-- Opening Marker --
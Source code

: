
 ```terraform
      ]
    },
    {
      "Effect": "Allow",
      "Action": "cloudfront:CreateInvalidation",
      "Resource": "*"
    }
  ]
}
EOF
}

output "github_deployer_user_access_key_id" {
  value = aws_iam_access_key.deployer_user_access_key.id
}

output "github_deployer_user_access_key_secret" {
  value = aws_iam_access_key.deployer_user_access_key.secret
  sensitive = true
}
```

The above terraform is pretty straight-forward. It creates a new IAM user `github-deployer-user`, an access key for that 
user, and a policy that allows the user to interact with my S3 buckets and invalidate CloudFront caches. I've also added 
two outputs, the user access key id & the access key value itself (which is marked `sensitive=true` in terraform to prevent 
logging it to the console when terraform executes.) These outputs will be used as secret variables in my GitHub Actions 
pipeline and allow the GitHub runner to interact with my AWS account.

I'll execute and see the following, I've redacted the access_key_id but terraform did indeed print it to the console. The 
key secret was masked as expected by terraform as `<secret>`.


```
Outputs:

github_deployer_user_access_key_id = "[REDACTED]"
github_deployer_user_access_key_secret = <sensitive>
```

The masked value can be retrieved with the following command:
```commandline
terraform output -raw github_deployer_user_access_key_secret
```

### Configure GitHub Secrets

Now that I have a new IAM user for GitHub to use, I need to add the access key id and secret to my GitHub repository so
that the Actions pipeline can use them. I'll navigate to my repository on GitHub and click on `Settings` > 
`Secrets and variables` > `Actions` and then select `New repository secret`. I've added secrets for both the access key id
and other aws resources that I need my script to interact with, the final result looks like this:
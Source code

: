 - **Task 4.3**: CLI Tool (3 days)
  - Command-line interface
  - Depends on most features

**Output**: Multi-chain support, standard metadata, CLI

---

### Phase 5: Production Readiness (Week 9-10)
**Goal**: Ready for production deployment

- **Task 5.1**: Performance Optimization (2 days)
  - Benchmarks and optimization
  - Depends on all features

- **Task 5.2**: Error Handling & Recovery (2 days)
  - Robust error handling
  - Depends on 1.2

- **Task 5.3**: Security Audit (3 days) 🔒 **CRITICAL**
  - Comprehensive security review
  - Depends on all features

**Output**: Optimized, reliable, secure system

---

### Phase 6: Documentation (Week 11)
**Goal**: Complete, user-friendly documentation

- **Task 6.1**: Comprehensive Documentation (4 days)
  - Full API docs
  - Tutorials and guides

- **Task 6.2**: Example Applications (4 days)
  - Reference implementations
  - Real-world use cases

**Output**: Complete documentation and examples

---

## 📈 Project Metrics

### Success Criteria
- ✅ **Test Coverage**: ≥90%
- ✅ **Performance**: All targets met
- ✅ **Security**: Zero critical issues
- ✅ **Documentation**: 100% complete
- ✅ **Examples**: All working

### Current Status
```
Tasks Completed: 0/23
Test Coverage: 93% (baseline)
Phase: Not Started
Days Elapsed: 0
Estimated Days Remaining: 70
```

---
-- Closing Marker --
Each line in the listing above is to be returned unchanged.

**ANSWER BOX:**
Source code

:
 ```terraform
      ]
    },
    {
      "Effect": "Allow",
      "Action": "cloudfront:CreateInvalidation",
      "Resource": "*"
    }
  ]
}
EOF
}

output "github_deployer_user_access_key_id" {
  value = aws_iam_access_key.deployer_user_access_key.id
}

output "github_deployer_user_access_key_secret" {
  value = aws_iam_access_key.deployer_user_access_key.secret
  sensitive = true
}
```

The above terraform is pretty straight-forward. It creates a new IAM user `github-deployer-user`, an access key for that 
user, and a policy that allows the user to interact with my S3 buckets and invalidate CloudFront caches. I've also added 
two outputs, the user access key id & the access key value itself (which is marked `sensitive=true` in terraform to prevent 
logging it to the console when terraform executes.) These outputs will be used as secret variables in my GitHub Actions 
pipeline and allow the GitHub runner to interact with my AWS account.

I'll execute and see the following, I've redacted the access_key_id but terraform did indeed print it to the console. The 
key secret was masked as expected by terraform as `<secret>`.


```
Outputs:

github_deployer_user_access_key_id = "[REDACTED]"
github_deployer_user_access_key_secret = <sensitive>
```

The masked value can be retrieved with the following command:
```commandline
terraform output -raw github_deployer_user_access_key_secret
```

### Configure GitHub Secrets

Now that I have a new IAM user for GitHub to use, I need to add the access key id and secret to my GitHub repository so
that the Actions pipeline can use them. I'll navigate to my repository on GitHub and click on `Settings` > 
`Secrets and variables` > `Actions` and then select `New repository secret`. I've added secrets for both the access key id
and other aws resources that I need my script to interact with, the final result looks like this:
Source code

: - **Task 4.3**: CLI Tool (3 days)
  - Command-line interface
  - Depends on most features

**Output**: Multi-chain support, standard metadata, CLI

---

### Phase 5: Production Readiness (Week 9-10)
**Goal**: Ready for production deployment

- **Task 5.1**: Performance Optimization (2 days)
  - Benchmarks and optimization
  - Depends on all features

- **Task 5.2**: Error Handling & Recovery (2 days)
  - Robust error handling
  - Depends on 1.2

- **Task 5.3**: Security Audit (3 days) 🔒 **CRITICAL**
  - Comprehensive security review
  - Depends on all features

**Output**: Optimized, reliable, secure system

---

### Phase 6: Documentation (Week 11)
**Goal**: Complete, user-friendly documentation

- **Task 6.1**: Comprehensive Documentation (4 days)
  - Full API docs
  - Tutorials and guides

- **Task 6.2**: Example Applications (4 days)
  - Reference implementations
  - Real-world use cases

**Output**: Complete documentation and examples

---

## 📈 Project Metrics

### Success Criteria
- ✅ **Test Coverage**: ≥90%
- ✅ **Performance**: All targets met
- ✅ **Security**: Zero critical issues
- ✅ **Documentation**: 100% complete
- ✅ **Examples**: All working

### Current Status
```
Tasks Completed: 0/23
Test Coverage: 93% (baseline)
Phase: Not Started
Days Elapsed: 0
Estimated Days Remaining: 70
```

---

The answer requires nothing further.